A lot of the discussion got me thinking about why originality matters so much, since this seems to be a key issue in this next generation of bloggers. What makes writers or artists truly a special snowflake?

I’ve been thinking about two special snowflakes in history in particular: my favorite American composer, Aaron Copland, and Emily Dickinson, whose writing was edited right after her death to fit more in with the norms of the day. To the detriment of everything that made her poetry so unique and punchy. (Thanks to Outlandish Notions for reminding me of my affection for Dickinson.)

As a writer, I am not as original as I’d like to be, in great honesty. I think Faces of ALI is probably my most “original” idea, and even it is a careful retelling of other people’s stories. There’s probably a few reasons for this. At my middle school and high school (as I’m sure was the case for most people), uniqueness of any kind was jeered and shunned. I had some mild mean girl experiences and learned to keep quiet and not make waves in order to survive.
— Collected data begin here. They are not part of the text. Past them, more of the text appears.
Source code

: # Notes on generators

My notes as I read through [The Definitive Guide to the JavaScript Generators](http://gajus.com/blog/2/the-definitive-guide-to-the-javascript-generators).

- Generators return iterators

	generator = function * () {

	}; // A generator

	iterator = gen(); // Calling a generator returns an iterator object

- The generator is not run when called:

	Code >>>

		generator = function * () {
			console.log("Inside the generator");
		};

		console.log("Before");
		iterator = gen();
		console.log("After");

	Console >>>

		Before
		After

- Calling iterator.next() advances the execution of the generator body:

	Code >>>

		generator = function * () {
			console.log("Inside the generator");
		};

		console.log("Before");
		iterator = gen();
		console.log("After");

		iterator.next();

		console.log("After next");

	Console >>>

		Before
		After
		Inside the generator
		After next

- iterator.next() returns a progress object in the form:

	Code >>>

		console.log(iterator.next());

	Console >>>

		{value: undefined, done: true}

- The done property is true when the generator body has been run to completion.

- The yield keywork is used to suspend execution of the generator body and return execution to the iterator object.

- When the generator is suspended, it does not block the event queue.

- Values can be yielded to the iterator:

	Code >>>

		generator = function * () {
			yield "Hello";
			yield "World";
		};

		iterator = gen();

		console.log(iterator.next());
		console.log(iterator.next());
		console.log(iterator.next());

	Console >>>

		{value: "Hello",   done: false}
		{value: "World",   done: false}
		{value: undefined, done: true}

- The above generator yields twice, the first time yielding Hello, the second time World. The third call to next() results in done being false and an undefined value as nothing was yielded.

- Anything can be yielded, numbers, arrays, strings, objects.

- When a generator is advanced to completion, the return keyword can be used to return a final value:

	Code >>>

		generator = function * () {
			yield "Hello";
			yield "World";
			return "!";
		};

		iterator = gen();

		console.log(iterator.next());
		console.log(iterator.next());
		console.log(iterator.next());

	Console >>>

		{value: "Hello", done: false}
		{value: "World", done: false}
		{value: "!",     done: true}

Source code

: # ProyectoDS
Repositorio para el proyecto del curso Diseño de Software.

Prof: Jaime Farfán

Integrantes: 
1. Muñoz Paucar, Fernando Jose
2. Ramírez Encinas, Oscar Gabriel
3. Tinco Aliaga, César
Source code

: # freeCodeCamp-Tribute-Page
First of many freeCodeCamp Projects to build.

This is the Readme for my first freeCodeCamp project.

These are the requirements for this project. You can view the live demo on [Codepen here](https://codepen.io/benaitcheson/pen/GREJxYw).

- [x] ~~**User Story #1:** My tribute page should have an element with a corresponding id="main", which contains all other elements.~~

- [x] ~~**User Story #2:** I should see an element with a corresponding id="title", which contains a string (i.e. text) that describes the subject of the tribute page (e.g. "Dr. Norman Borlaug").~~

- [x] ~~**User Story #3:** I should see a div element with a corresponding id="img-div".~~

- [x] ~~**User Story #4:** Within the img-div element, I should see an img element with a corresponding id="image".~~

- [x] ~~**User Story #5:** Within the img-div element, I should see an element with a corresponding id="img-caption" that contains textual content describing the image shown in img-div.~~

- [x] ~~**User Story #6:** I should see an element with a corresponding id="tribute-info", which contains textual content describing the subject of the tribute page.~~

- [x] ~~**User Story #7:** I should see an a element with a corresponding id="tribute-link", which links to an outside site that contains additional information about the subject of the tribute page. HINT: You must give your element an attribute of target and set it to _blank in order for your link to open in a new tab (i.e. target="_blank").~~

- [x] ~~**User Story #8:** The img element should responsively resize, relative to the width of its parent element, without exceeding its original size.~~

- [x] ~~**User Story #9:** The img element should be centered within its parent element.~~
At my beach-y, paradise college, I played up my mellow, fun side to maximum effect to fit in. (Which was not terribly difficult, I must say.)

It’s fascinating for me to see a world where originality is awarded and closely scrutinized. Twitter, Tumblr, Pinterest, blogs: all of these places are outlets to “express” creativity, yet so few writers/artists truly do have anything new to say or show.

Another reason I have been thinking about this a lot is that my daughter shows signs of having no interest in following trends, whether it be clothing, hair, music or, well, anything really. The way she dresses is starkly different than her friends: she cut her hair into an artfully styled bob (and actually set a trend with that), she loves fashion from the 20s and 30s. I cannot dress her. She won’t let me. I try really hard to not mold her but instead allow her to heed her artistic whims. Even though my instinct is to not let her do that.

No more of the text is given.